Leading hotel groups recently reported weaker than expected third-quarter U.S. growth in revenue per available room (RevPAR), stoking some concern that a domestic slowdown could be on the horizon.

Marriott International posted North American RevPAR growth of just 0.6% for its third quarter ended Sept. 30. By comparison, Marriott saw RevPAR grow 1.9% worldwide over the same period.

"The surprise and disappointment for us in the third quarter was purely about U.S. RevPAR performance in September," which was down 1% for the month, said Marriott president and CEO Arne Sorenson in a call with analysts. "It had an impact on third-quarter RevPAR [in North America], and it does affect our expectations for the fourth quarter."

Marriott adjusted its fourth-quarter outlook and now projects overall RevPAR to grow by 2%, versus a previously forecasted range of around 2.5% to 3%.

Sorenson attributed the September results to 2017's hurricanes in Houston and Florida (which drove higher occupancy and created tough comparisons with the same period last year) and holiday calendar shifts as well as an overall decline in transient demand. 

Sorenson went on to add that Marriott's U.S. performance "was, by and large, reassuring" for October, while emphasizing that the company does not expect challenges in 2018's third and fourth quarters to impact early projections for 2019.

"The sky is not falling, notwithstanding the weak September," Sorenson said. "When we look at our first quarter, we see fairly good group bookings on the books, and that tells us that we can expect a sort of 'steady as she goes' for the overall year in 2018 and as we head into 2019." 

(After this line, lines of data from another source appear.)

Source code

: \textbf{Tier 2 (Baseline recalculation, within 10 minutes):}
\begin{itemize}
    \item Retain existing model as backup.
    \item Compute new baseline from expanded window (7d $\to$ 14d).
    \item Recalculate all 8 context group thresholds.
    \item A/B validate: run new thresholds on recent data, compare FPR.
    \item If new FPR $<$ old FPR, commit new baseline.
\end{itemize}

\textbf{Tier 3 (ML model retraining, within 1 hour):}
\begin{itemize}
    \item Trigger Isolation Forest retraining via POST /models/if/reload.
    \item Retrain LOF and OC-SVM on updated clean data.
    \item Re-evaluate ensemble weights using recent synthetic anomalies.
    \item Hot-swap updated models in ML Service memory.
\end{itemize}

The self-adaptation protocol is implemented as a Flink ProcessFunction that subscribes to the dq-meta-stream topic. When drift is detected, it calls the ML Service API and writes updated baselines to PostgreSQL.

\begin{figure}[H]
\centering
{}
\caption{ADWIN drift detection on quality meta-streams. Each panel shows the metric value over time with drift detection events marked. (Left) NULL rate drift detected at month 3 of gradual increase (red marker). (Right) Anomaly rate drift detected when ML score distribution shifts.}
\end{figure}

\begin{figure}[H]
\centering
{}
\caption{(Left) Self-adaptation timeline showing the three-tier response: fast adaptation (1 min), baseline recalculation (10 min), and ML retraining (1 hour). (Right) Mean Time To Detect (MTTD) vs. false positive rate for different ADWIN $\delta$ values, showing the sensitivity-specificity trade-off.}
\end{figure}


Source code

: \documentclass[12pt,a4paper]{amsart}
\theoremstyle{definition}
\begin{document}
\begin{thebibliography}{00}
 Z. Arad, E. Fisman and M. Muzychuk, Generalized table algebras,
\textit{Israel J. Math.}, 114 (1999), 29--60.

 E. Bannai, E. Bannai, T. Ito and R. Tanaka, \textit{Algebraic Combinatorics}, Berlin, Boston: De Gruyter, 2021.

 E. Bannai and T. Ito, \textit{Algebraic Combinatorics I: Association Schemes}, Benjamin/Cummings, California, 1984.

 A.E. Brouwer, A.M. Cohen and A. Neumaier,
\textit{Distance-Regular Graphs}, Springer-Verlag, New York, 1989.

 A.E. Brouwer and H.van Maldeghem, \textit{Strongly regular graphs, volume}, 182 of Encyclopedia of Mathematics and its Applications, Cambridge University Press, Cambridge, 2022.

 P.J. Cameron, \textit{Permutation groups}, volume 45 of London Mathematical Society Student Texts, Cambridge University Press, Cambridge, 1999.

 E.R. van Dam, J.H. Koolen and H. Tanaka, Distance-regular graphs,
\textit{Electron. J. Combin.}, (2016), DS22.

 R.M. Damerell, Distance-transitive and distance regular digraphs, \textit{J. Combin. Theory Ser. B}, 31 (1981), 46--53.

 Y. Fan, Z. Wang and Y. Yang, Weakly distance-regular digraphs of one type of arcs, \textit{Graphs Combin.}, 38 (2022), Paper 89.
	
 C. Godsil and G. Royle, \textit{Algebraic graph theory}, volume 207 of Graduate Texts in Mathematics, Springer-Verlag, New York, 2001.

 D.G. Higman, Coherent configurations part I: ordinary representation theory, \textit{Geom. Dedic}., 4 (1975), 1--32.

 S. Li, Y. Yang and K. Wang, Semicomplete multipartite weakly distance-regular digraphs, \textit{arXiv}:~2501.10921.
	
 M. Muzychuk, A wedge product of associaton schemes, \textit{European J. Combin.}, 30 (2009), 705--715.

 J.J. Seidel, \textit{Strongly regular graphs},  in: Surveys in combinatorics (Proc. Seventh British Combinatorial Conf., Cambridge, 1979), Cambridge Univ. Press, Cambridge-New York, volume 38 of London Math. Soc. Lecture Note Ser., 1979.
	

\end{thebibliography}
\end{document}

Marriott's recent U.S. deceleration, however, is not an outlier. 

For its third quarter, InterContinental Hotels Group (IHG) posted a U.S. RevPAR decline of 0.5%. That news came as the company reported a 1% gain in global third-quarter RevPAR growth for the period, buoyed in part by strong performances in Canada, Mexico and the Latin America and Caribbean regions. 

Likewise, Hyatt Hotels saw select-service hotel RevPAR in the U.S. slip 1.1% in the third quarter, even as total U.S. RevPAR and full-service U.S. RevPAR were up 1.4% and 2.5%, respectively. Globally, Hyatt posted a RevPAR jump of 2.8%.

In an investor call in October, Patrick Grismer, Hyatt's then-CFO, reported that the company "did see better performance out of our international owned and leased properties from a RevPAR growth perspective than we did for our U.S.-based owned and leased hotels." Grismer, who has since left the company to become CFO at Starbucks, added that Hyatt expects "the U.S. will be a bit softer" in the year ahead. 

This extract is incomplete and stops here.